▸ **The task**: Please copy each line below that contains the word "docker".

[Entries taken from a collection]
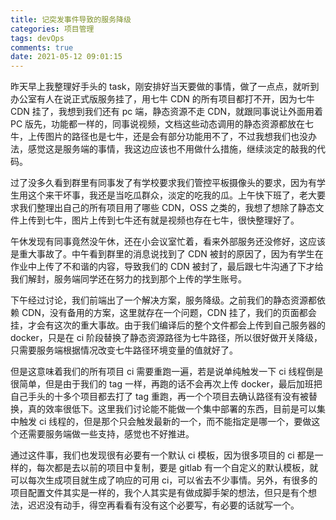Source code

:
 ```yaml
---
title: 记突发事件导致的服务降级
categories: 项目管理
tags: devOps
comments: true
date: 2021-05-12 09:01:15
---
```

昨天早上我整理好手头的 task，刚安排好当天要做的事情，做了一点点，就听到办公室有人在说正式版服务挂了，用七牛 CDN 的所有项目都打不开，因为七牛 CDN 挂了，我想到我们还有 pc 端，静态资源不走 CDN，就跟同事说让外面用着 PC 版先，功能都一样的，同事说视频，文档这些动态调用的静态资源都放在七牛，上传图片的路径也是七牛，还是会有部分功能用不了，不过我想我们也没办法，感觉这是服务端的事情，我这边应该也不用做什么措施，继续淡定的敲我的代码。

过了没多久看到群里有同事发了有学校要求我们管控平板摄像头的要求，因为有学生用这个来干坏事，我还是当吃瓜群众，淡定的吃我的瓜。上午快下班了，老大要求我们整理出自己的所有项目用了哪些 CDN，OSS 之类的，我想了想除了静态文件上传到七牛，图片上传到七牛还有就是视频也存在七牛，很快整理好了。

午休发现有同事竟然没午休，还在小会议室忙着，看来外部服务还没修好，这应该是重大事故了。中午看到群里的消息说找到了 CDN 被封的原因了，因为有学生在作业中上传了不和谐的内容，导致我们的 CDN 被封了，最后跟七牛沟通了下才给我们解封，服务端同学还在努力的找到那个上传的学生账号。

下午经过讨论，我们前端出了一个解决方案，服务降级。之前我们的静态资源都依赖 CDN，没有备用的方案，这里就存在一个问题，CDN 挂了，我们的页面都会挂，才会有这次的重大事故。由于我们编译后的整个文件都会上传到自己服务器的 docker，只是在 ci 阶段替换了静态资源路径为七牛路径，所以很好做开关降级，只需要服务端根据情况改变七牛路径环境变量的值就好了。

但是这意味着我们的所有项目 ci 需要重跑一遍，若是说单纯触发一下 ci 线程倒是很简单，但是由于我们的 tag 一样，再跑的话不会再次上传 docker，最后加班把自己手头的十多个项目都去打了 tag 重跑，再一个个项目去确认路径有没有被替换，真的效率很低下。这里我们讨论能不能做一个集中部署的东西，目前是可以集中触发 ci 线程的，但是那个只会触发最新的一个，而不能指定是哪一个，要做这个还需要服务端做一些支持，感觉也不好推进。

通过这件事，我们也发现很有必要有一个默认 ci 模板，因为很多项目的 ci 都是一样的，每次都是去以前的项目中复制，要是 gitlab 有一个自定义的默认模板，就可以每次生成项目就生成了响应的可用 ci，可以省去不少事情。另外，有很多的项目配置文件其实是一样的，我个人其实是有做成脚手架的想法，但只是有个想法，迟迟没有动手，得空再看看有没有这个必要写，有必要的话就写一个。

▸ **Exercise answer**:
下午经过讨论，我们前端出了一个解决方案，服务降级。之前我们的静态资源都依赖 CDN，没有备用的方案，这里就存在一个问题，CDN 挂了，我们的页面都会挂，才会有这次的重大事故。由于我们编译后的整个文件都会上传到自己服务器的 docker，只是在 ci 阶段替换了静态资源路径为七牛路径，所以很好做开关降级，只需要服务端根据情况改变七牛路径环境变量的值就好了。
但是这意味着我们的所有项目 ci 需要重跑一遍，若是说单纯触发一下 ci 线程倒是很简单，但是由于我们的 tag 一样，再跑的话不会再次上传 docker，最后加班把自己手头的十多个项目都去打了 tag 重跑，再一个个项目去确认路径有没有被替换，真的效率很低下。这里我们讨论能不能做一个集中部署的东西，目前是可以集中触发 ci 线程的，但是那个只会触发最新的一个，而不能指定是哪一个，要做这个还需要服务端做一些支持，感觉也不好推进。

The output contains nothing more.